With 32 seconds remaining in the Divisional round game, Chinn had the game-sealing interception on Detroit Lions quarterback, Jared Goff, that guaranteed the Commanders' 45–31 victory and advanced the team to the NFC Championship Game.

===Las Vegas Raiders===
====2025====
On March 13, 2025, the Las Vegas Raiders signed Chinn on a two–year, $16.25 million contract that includes $12.25 million guaranteed upon signing and an initial signing bonus of $4.00 million. He started all 15 of his appearances for the Raiders, compiling two pass deflections, two forced fumbles, one sack, and 114 combined tackles.

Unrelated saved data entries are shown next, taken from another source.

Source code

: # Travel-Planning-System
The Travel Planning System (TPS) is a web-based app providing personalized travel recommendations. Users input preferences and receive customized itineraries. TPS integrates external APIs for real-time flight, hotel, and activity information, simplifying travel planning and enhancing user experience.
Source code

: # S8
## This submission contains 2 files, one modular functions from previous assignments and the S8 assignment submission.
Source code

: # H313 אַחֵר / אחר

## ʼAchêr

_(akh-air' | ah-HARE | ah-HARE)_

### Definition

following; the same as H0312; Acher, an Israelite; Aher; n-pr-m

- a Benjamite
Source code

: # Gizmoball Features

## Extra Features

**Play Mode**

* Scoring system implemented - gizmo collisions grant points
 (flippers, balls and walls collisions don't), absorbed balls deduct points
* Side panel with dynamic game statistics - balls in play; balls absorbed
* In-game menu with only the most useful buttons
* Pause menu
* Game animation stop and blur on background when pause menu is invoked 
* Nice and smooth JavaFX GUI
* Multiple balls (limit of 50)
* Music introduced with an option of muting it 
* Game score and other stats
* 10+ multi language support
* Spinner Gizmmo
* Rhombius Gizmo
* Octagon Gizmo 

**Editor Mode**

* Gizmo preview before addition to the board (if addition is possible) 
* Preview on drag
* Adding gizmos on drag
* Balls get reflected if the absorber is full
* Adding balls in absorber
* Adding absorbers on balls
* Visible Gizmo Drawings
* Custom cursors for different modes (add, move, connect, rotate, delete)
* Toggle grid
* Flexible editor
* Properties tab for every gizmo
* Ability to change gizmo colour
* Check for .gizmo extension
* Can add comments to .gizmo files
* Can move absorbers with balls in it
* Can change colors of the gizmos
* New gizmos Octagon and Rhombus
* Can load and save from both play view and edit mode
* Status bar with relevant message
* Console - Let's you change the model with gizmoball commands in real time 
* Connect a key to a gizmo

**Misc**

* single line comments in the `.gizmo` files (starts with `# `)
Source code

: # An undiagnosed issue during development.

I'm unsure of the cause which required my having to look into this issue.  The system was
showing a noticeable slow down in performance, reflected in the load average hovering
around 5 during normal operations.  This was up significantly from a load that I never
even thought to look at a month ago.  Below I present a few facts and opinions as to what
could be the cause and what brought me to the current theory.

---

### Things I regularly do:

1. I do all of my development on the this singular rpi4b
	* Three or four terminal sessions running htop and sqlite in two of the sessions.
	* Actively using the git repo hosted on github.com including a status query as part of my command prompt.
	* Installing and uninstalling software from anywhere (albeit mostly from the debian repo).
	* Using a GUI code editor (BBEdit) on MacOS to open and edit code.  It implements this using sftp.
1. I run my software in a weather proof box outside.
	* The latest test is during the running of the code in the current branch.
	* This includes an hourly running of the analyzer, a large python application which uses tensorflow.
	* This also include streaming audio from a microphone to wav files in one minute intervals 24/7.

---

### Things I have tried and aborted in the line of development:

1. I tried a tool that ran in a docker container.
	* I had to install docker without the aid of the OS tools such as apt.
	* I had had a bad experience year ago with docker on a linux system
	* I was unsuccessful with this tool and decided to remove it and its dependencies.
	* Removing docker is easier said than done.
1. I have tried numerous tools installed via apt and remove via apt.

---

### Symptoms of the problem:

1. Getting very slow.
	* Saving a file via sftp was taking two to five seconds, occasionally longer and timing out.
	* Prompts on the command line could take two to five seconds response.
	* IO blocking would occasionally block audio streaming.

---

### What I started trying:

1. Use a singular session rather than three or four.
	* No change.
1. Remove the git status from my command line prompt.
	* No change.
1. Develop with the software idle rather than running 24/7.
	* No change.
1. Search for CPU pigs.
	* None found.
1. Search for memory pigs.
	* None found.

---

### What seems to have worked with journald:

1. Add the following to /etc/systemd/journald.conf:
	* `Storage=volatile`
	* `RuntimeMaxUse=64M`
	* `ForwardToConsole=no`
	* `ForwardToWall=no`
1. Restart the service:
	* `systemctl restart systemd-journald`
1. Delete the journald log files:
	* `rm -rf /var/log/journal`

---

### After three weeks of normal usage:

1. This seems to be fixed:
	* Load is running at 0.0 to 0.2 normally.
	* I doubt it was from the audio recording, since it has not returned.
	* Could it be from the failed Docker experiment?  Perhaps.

On December 24, Chinn was placed on season-ending injured reserve due to a back injury.

== NFL career statistics ==

Legend
|  | Led the league |
| Bold | Career high |

===Regular season===

Year: Team; Games; Tackles; Interceptions; Fumbles
GP: GS; Comb; Solo; Ast; Sck; TFL; Sfty; PD; Int; Yds; Avg; Lng; TD; FF; FR; Yds; TD
2020: CAR; 15; 15; 116; 67; 49; 1.0; 2; 0; 5; 1; 0; 0.0; 0; 0; 2; 2; 45; 2
2021: CAR; 16; 16; 107; 75; 32; 1.0; 6; 0; 5; 1; 0; 0.0; 0; 0; 1; 1; 16; 0
2022: CAR; 11; 11; 70; 51; 19; 1.0; 2; 0; 6; 0; 0; 0.0; 0; 0; 0; 0; 0; 0
2023: CAR; 12; 8; 30; 18; 12; 1.0; 2; 0; 1; 0; 0; 0.0; 0; 0; 0; 0; 0; 0
2024: WAS; 17; 17; 117; 73; 44; 2.0; 7; 0; 5; 1; 0; 0.0; 0; 0; 1; 2; 0; 0
2025: LV; 15; 15; 114; 63; 51; 1.0; 3; 0; 2; 0; 0; 0.0; 0; 0; 2; 0; 0; 0
Career: 86; 82; 555; 348; 207; 7.0; 22; 0; 24; 3; 0; 0.0; 0; 0; 6; 5; 61; 2

===Postseason===

Year: Team; Games; Tackles; Interceptions; Fumbles
GP: GS; Comb; Solo; Ast; Sck; TFL; Sfty; PD; Int; Yds; Avg; Lng; TD; FF; FR; Yds; TD
2024: WAS; 3; 3; 29; 17; 12; 0.0; 0; 0; 1; 1; 7; 7.0; 7; 0; 0; 0; 0; 0
Career: 3; 3; 29; 17; 12; 0.0; 0; 0; 1; 1; 7; 7.0; 7; 0; 0; 0; 0; 0

==Personal life==
Chinn's uncle is Pro Football Hall of Fame safety Steve Atwater, who played for the Denver Broncos in the 1990s.